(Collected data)
___

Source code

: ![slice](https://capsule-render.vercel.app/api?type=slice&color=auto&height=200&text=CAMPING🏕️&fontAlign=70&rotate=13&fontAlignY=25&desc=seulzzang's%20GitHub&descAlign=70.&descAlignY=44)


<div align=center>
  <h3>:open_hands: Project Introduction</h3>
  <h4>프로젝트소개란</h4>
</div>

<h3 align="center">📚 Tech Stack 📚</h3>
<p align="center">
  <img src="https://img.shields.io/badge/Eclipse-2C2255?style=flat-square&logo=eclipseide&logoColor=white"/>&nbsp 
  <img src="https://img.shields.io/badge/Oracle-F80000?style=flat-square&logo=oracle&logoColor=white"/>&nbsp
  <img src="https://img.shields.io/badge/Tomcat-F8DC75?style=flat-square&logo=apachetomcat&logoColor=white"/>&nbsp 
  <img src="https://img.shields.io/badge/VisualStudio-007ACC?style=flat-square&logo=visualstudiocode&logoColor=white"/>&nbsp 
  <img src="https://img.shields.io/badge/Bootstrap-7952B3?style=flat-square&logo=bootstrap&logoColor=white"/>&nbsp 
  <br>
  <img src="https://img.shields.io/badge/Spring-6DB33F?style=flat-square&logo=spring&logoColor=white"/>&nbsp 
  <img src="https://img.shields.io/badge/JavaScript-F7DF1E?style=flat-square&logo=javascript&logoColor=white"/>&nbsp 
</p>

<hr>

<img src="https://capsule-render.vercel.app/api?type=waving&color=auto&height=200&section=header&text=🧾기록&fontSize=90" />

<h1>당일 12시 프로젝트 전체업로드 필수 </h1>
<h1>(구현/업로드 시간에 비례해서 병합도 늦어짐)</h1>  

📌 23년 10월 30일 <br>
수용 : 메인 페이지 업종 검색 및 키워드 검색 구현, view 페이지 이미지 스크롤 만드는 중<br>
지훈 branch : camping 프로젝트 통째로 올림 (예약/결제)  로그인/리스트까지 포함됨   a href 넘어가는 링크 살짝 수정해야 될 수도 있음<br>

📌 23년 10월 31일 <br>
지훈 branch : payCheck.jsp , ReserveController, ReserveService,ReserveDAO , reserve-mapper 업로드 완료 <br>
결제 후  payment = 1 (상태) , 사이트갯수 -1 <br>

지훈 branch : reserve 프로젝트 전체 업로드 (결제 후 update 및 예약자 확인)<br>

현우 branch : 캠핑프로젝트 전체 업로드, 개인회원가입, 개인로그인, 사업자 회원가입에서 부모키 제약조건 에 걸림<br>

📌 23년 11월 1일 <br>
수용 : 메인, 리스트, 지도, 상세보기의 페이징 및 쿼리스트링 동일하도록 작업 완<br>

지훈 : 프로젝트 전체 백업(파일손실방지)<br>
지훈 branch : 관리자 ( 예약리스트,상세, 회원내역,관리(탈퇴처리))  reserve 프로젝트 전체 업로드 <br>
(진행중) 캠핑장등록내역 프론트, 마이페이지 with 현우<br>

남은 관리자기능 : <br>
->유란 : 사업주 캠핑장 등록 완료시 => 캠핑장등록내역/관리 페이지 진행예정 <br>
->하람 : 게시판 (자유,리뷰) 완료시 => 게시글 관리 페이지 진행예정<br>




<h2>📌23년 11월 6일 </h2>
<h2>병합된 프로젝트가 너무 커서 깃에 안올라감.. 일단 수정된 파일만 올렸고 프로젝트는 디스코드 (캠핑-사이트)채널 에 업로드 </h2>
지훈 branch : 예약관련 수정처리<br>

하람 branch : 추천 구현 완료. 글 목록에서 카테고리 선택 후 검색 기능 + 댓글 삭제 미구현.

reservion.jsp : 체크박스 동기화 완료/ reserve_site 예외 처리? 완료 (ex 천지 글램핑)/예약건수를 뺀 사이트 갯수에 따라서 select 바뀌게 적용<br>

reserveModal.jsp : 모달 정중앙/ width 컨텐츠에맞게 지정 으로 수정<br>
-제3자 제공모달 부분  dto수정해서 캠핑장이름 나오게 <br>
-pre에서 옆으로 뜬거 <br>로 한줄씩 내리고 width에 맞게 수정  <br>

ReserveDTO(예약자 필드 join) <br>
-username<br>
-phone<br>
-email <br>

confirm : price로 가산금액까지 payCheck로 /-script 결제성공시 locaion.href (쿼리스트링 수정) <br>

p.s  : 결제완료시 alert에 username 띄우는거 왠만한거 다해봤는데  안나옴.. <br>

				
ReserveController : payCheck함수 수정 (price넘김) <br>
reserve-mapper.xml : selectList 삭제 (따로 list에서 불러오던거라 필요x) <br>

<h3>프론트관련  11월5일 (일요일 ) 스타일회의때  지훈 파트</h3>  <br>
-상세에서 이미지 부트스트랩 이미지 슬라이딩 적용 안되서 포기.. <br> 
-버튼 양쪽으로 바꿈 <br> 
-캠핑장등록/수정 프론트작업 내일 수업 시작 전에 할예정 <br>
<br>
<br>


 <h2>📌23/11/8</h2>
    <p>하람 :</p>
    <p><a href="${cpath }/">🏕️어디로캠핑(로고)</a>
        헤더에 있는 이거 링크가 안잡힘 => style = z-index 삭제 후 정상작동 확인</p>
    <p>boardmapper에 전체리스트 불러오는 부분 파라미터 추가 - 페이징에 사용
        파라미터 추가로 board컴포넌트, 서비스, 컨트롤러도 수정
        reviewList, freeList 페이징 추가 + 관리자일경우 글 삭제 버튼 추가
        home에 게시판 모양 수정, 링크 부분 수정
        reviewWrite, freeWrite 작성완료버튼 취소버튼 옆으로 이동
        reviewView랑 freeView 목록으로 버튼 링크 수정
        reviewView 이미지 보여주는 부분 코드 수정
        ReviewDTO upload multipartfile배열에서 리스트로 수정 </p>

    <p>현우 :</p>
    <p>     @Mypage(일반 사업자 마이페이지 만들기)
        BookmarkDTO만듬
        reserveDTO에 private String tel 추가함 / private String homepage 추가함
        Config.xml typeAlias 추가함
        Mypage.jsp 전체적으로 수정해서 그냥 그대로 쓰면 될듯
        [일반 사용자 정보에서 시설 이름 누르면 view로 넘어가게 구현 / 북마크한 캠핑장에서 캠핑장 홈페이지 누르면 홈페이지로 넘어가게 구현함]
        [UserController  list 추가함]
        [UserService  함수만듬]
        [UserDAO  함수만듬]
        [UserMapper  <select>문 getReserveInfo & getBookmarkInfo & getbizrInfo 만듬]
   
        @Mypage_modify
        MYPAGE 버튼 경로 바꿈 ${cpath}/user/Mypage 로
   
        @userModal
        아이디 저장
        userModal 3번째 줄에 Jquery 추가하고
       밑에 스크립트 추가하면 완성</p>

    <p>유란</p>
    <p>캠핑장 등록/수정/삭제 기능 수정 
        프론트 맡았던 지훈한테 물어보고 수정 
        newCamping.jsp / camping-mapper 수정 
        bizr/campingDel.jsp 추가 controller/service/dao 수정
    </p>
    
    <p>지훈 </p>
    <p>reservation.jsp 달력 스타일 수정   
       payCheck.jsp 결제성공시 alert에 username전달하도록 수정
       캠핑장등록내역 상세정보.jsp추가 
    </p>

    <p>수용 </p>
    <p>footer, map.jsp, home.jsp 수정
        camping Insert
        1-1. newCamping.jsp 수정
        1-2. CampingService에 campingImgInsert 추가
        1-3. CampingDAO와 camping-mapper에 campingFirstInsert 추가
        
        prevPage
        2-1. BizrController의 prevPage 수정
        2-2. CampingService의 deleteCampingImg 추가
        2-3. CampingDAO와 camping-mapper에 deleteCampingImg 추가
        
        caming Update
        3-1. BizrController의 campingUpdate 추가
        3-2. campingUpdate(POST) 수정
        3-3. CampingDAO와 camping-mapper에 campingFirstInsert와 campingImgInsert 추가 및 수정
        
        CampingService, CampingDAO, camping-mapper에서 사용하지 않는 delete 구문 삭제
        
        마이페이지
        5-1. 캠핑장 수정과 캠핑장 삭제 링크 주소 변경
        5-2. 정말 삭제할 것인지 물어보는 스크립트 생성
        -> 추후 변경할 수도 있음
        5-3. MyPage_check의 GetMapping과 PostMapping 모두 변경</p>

___

» Problem statement:
All lines from the one that holds "2-3. CampingDAO와 camping-mapper에" to the end of the entries above must be transcribed exactly, both ends included, and no others.

» Response to the exercise:
        2-3. CampingDAO와 camping-mapper에 deleteCampingImg 추가
        
        caming Update
        3-1. BizrController의 campingUpdate 추가
        3-2. campingUpdate(POST) 수정
        3-3. CampingDAO와 camping-mapper에 campingFirstInsert와 campingImgInsert 추가 및 수정
        
        CampingService, CampingDAO, camping-mapper에서 사용하지 않는 delete 구문 삭제
        
        마이페이지
        5-1. 캠핑장 수정과 캠핑장 삭제 링크 주소 변경
        5-2. 정말 삭제할 것인지 물어보는 스크립트 생성
        -> 추후 변경할 수도 있음
        5-3. MyPage_check의 GetMapping과 PostMapping 모두 변경</p>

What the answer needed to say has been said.